Luzon Sugar Company failed to comply with its obligation. It contended that before 28
December 1941, it had in its warehouse sufficient amount of centrifugal sugar manufactured by
it and was in a position to deliver sugar to planters who wished to withdraw and take delivery
thereof, but that on the last mentioned date, the central was bombed by Japanese airplanes
the warehouse damaged.

ISSUE:
Is Cruz entitled to damages?

RULING OF THE RTC:
The court dismissed the complaint, for the reason that the centrifugal sugar deposited by the
plaintiff in the warehouse of the Luzon Sugar Company within its compound was lost due to a
fortuitous event or force majeure, directed the plaintiff to pay the costs of the suit, and
dismissed the counterclaim of the defendants, because it was not shown that the plaintiff acted
with malice in bringing the suit. From this judgment the plaintiff appealed.

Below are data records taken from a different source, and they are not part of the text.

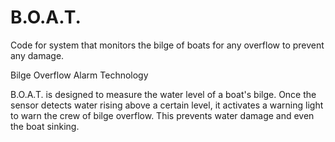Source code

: # B.O.A.T.
Code for system that monitors the bilge of boats for any overflow to prevent any damage.

Bilge
Overflow
Alarm
Technology

B.O.A.T. is designed to measure the water level of a boat's bilge. Once the sensor detects water rising above a certain level, it activates 
a warning light to warn the crew of bilge overflow. This prevents water damage and even the boat sinking.
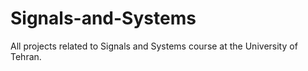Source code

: # Signals-and-Systems
All projects related to Signals and Systems course at the University of Tehran.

RULING OF THE SUPREME COURT:
NO. The preponderance of evidence is to the effect that there was enough sugar to cover and
deliver 1,081.79 piculs of domestic, reserve and additional sugar belonging to appellant who,
according to the milling contract, was in duty bound to take delivery thereof at the warehouse.
And it having been established that the Luzon Sugar Company compound was bombed on 28
December 1941 and the Japanese Army occupied it from 1 January to 20 February 1942; that
some taken by the Imperial Japanese Army and the remaining brought to Northern Luzon by
said Army; and that the two tires and tubes, the price or value of which is sought to be
collected, had been taken by Captain Nunaka of the Imperial Japanese Army, as testified to by
appellant of holding that the appellees are responsible for said sugar, molasses, tires, and tubes
because the loss was due to the war or to a fortuitous event.

The judgment appealed from is affirmed, without costs.